[EXERCISE DETAILS] The line containing "docker pull yledoare/ydfs" marks the end; copy exactly all lines from the start of the material up to and including it.

########

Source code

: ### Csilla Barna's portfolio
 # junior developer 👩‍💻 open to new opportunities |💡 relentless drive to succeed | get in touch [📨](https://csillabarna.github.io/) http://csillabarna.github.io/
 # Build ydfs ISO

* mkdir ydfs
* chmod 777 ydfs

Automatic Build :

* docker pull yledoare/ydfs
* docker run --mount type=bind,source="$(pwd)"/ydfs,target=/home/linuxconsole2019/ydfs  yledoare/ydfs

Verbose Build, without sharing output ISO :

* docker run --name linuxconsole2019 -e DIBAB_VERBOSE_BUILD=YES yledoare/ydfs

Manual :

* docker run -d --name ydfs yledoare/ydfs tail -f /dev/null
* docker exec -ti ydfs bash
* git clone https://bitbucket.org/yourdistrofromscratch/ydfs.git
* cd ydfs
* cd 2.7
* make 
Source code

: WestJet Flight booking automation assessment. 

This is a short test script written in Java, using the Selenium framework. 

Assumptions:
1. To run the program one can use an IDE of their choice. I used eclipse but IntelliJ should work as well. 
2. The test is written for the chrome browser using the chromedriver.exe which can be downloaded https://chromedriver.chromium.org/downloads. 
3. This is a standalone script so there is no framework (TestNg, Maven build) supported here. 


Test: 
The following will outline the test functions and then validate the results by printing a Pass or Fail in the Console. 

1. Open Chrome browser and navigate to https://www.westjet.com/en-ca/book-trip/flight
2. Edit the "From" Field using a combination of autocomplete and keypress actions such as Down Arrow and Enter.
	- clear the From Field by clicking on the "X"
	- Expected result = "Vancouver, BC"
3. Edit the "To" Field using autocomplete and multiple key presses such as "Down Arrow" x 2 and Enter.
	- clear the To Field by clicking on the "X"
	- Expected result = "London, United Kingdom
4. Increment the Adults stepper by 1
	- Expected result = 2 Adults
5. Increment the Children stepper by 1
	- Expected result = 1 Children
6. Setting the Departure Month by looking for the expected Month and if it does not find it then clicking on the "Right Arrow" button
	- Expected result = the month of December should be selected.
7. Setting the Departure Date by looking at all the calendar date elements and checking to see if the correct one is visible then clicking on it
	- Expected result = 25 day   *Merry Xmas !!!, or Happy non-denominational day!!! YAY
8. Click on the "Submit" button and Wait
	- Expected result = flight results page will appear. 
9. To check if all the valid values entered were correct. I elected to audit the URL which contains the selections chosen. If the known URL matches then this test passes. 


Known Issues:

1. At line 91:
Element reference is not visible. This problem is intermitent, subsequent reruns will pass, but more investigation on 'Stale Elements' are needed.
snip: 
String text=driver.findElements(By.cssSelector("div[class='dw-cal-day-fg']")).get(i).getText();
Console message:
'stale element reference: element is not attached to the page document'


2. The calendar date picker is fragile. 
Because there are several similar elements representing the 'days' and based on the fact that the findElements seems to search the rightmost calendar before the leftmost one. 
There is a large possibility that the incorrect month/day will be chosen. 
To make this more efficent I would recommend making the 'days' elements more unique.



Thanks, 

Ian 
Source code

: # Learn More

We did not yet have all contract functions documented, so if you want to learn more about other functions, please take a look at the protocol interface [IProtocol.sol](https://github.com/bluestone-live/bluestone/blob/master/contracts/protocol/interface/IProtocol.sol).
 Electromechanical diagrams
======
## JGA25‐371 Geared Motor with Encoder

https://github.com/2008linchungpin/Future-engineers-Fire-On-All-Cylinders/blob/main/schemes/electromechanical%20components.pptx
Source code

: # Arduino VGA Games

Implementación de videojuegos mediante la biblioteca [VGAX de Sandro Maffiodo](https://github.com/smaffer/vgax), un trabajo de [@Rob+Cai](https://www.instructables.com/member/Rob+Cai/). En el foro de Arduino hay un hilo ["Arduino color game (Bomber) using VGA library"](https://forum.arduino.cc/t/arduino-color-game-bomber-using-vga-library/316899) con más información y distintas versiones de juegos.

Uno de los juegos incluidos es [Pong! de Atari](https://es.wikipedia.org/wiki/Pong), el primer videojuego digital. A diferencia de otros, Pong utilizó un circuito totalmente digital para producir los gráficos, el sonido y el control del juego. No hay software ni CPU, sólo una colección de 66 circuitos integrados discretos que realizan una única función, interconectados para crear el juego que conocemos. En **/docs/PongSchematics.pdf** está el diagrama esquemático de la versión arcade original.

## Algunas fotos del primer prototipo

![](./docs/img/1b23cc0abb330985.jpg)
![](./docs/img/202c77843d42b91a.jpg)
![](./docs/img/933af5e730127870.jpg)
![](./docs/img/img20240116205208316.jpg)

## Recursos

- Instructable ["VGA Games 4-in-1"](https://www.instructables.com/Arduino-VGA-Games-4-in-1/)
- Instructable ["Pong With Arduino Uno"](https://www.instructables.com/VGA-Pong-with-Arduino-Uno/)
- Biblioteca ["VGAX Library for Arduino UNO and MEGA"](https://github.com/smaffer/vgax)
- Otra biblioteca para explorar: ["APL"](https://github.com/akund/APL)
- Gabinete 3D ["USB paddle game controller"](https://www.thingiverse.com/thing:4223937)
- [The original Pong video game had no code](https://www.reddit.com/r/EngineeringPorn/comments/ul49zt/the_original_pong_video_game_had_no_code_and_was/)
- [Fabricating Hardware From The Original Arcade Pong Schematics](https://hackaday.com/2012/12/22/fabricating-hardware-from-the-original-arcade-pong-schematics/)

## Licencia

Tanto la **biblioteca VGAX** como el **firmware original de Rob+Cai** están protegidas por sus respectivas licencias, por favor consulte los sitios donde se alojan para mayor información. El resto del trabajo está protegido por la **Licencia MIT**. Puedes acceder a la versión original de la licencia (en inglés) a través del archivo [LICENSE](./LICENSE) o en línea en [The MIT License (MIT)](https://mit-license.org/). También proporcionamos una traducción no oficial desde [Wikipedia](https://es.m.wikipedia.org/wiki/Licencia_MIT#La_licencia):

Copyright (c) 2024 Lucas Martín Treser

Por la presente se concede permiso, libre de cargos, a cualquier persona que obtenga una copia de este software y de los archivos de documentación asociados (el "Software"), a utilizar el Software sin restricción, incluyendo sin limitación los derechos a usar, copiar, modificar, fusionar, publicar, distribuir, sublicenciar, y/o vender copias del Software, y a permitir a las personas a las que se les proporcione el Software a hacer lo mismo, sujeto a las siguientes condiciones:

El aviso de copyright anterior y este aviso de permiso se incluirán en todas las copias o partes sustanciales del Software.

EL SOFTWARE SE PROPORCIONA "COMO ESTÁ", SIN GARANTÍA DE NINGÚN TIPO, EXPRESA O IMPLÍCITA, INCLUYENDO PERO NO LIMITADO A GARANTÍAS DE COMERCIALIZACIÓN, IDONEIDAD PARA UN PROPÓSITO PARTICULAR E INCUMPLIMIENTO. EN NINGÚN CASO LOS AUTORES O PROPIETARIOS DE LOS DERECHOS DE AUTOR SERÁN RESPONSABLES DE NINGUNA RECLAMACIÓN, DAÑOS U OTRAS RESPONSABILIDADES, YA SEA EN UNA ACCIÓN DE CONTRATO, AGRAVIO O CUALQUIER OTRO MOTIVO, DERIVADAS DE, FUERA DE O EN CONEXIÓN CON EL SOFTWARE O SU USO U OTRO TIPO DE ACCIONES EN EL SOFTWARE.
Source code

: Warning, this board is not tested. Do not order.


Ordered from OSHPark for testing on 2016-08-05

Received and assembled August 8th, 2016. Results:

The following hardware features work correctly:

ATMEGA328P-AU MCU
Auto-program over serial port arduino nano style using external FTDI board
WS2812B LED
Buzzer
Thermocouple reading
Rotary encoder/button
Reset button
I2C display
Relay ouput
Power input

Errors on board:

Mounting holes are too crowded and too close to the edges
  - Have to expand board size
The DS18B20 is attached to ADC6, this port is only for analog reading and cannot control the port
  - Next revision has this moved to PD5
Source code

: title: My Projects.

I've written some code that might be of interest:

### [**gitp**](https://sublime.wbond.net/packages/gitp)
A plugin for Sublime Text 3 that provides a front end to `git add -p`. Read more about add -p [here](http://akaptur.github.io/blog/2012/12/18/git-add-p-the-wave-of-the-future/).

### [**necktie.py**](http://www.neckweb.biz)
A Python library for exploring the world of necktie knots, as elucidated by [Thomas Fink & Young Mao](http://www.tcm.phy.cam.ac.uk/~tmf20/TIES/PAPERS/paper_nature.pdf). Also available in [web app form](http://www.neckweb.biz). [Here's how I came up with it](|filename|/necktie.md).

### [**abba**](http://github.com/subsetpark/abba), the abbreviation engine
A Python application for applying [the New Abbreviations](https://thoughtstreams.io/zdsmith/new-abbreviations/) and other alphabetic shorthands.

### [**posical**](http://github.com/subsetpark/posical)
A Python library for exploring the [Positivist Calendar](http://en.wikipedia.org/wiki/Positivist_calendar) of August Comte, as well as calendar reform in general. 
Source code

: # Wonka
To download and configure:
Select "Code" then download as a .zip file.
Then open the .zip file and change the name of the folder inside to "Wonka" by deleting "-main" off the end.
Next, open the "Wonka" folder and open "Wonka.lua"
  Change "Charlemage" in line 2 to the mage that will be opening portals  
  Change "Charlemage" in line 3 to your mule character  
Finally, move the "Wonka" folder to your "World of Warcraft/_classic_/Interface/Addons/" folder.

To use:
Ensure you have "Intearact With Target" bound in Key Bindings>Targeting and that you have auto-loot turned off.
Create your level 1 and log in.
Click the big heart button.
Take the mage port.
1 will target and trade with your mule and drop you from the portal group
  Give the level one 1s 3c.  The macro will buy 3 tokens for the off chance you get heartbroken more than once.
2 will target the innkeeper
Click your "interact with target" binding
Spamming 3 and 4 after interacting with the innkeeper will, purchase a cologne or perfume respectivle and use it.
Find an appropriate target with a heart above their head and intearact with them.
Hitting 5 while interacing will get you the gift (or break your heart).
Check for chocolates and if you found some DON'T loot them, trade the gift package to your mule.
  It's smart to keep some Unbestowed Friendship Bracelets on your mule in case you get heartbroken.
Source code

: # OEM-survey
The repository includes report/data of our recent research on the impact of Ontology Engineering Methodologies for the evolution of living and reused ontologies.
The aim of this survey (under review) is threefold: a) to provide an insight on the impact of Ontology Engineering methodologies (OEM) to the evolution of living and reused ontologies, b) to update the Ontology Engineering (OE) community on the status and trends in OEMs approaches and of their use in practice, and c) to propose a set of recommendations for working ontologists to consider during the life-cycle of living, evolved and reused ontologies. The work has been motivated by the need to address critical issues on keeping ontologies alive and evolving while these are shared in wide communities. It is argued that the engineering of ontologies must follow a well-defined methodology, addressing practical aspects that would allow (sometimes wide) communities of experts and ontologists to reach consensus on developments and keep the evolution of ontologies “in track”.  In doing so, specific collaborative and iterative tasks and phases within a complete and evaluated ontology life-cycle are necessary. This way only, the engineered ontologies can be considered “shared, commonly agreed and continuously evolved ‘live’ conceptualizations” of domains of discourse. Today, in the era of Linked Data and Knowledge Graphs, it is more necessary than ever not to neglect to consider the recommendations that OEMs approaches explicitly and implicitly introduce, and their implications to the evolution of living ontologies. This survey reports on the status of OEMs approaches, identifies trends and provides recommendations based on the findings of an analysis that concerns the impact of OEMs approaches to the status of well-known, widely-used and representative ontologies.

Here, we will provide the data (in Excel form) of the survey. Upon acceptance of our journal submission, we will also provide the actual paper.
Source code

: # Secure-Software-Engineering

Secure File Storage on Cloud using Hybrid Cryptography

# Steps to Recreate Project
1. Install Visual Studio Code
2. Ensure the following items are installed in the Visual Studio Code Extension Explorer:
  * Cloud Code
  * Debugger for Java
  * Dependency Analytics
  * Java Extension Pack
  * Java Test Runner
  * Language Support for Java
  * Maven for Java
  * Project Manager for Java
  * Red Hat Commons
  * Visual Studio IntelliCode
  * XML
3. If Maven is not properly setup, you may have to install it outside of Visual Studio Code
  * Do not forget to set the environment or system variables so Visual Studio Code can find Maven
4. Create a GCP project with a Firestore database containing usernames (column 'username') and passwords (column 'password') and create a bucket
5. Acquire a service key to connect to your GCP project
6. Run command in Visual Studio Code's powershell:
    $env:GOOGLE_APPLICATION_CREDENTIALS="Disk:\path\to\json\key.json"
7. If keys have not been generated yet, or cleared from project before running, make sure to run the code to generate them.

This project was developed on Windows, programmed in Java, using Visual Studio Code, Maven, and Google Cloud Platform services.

########

[TASK RESPONSE]
Source code

: ### Csilla Barna's portfolio
 # junior developer 👩‍💻 open to new opportunities |💡 relentless drive to succeed | get in touch [📨](https://csillabarna.github.io/) http://csillabarna.github.io/
 # Build ydfs ISO

* mkdir ydfs
* chmod 777 ydfs

Automatic Build :

* docker pull yledoare/ydfs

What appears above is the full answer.